Mec. Başk. Şükrü GENÇ: Evet, başka var mı?
Mec. Üyesi Fuat BAY: Şimdi bu sohbeti dinlediğim kadarı ile Türkiye Cumhuriyeti Kurtuluş savaşından çıktıktan sonra biliyorsunuz her tarafı yıkılmış Ankara’da planlanması gerekiyor. O sırada Ulu önder Atatürk yurt dışından imarlar çağırıyor. Ankara ile ilgili kısa sürede kent yerleştirme ili ilgili çok güzel planlar oluşturuluyor. Sonrasında Ulu önder Atatürk’e sorduklarında bunun gerçekten zor olduğunu bunun başarılmasının zor olacağı kendisine hatırlatıldığında o Cumhuriyet döneminde kendi gücüyle bir kısım planlanmış yerler hayata geçirilebiliyor. Fakat Ulu önder Atatürk’ün o kadar güçlü döneminde ne yazık ki bu işe mani olan bir takım kişilerde oluyor. Mesela Ankara’nın Mamak bölgesi çok hayati önemi olan güçlü bir cadde kültürel yönden etnik çok ciddi bir cadde olarak düşünülüyor ama şu anda gecekondu bölgesi şimdi ben bunu niye anlattım.
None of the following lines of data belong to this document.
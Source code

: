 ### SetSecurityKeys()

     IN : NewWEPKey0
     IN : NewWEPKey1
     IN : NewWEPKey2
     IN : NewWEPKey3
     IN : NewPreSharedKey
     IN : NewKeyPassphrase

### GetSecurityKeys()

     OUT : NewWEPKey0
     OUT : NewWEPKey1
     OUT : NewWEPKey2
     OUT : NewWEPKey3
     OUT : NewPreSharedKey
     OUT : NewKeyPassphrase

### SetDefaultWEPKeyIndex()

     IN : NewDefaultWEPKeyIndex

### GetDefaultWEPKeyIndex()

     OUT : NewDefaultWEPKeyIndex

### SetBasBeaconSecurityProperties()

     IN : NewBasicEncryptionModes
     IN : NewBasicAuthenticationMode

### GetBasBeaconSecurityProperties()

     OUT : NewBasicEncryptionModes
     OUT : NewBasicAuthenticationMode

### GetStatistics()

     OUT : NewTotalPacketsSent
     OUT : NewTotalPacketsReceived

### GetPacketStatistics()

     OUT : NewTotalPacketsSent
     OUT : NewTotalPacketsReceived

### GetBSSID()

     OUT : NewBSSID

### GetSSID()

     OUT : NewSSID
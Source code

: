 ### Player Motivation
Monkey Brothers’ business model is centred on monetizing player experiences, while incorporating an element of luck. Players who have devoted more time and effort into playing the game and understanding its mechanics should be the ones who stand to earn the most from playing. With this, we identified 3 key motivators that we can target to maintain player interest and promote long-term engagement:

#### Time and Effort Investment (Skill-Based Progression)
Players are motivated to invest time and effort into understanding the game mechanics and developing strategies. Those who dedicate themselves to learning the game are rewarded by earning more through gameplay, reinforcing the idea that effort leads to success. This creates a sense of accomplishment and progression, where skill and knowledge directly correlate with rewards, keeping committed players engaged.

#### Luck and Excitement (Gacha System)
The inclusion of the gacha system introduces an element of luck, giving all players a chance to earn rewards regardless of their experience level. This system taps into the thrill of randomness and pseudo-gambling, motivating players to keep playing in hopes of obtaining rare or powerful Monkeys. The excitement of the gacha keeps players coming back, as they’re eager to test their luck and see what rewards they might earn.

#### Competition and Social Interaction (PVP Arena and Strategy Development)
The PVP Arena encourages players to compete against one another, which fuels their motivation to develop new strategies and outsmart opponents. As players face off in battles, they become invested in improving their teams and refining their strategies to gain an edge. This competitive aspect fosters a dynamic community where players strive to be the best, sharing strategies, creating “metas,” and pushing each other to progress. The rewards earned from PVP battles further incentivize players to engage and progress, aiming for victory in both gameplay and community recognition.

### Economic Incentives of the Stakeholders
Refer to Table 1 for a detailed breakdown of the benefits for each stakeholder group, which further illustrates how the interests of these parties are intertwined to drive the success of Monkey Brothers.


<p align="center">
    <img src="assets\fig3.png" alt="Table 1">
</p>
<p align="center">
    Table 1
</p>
Bu Başbakanımızın dediği gibi Van depreminden sonra bir milat oluşturulması gerçekten kolay bir işi değil, bunun için halkımızın sivil toplum kuruluşlarının her birimizin bu işe destek olması lazım. Çünkü bu işin hocamızda modelledi seneler sonrası yada yarın olacak bir depremde can kaybı mal kaybı ülkeye yükleyeceği büyük ekonomik yük gerçekten hayal edilemeyecek kadar kötü onun da düşünerek tüm üzerine düşün görevi herkes üstlenerek her hangi bir siyasi hocam sizi tensih ederim siyasi menfaat beklenmeksizin herkes bildiği kadarıyla dağarcığındaki gücü olduğu kadarıyla bu işe destek vermeli diye düşünüyorum. Çünkü depremde bu afet kimseyi ayırmaksızın herkesi altına alır can ve mal kaybına sebep olur. Bir de bu
SARIYER BELEDİYE MECLİSİ
-15-
konuyla ilgili Hüseyin Beyin dediği gibi bir karar alınmasına gerek var mı bilmiyorum. O kararı şahsım adına destekliyorum tabi bir birim olması ve size bağlı olması daha aktif olacağına inanıyorum. Çünkü bu bir Başkan ve ya müdürün altında olursa bu birim biraz sekteye uğrayabilir. Bir de ulusal basında ben anlayamadım sizin Sayın Başkanımızın Sarıyer’deki zeminlerle ilgili tabi teknik hocalardan bilgiler almış olabilir. Heyelan riski ile ilgili bir konu dile getirildi. Yolların ve evlerin yanlış şev eğimleri yüksek şev eğimlerinden kaynaklanıyor olabilir ama benim bildiğim kadar Sarıyer’de bir heyelan bölgesi yok. Bu konuya bir açıklık getirirseniz yerli basın adına Sarıyer adına sevinirim. Hocama da anladığım kadarı ile özellikle öğrenmek istediğim Zekeriyaköy bölgesi ve ya Karadeniz sahillerindeki bölge tusinamiden etkilenecek öyle mi hocam?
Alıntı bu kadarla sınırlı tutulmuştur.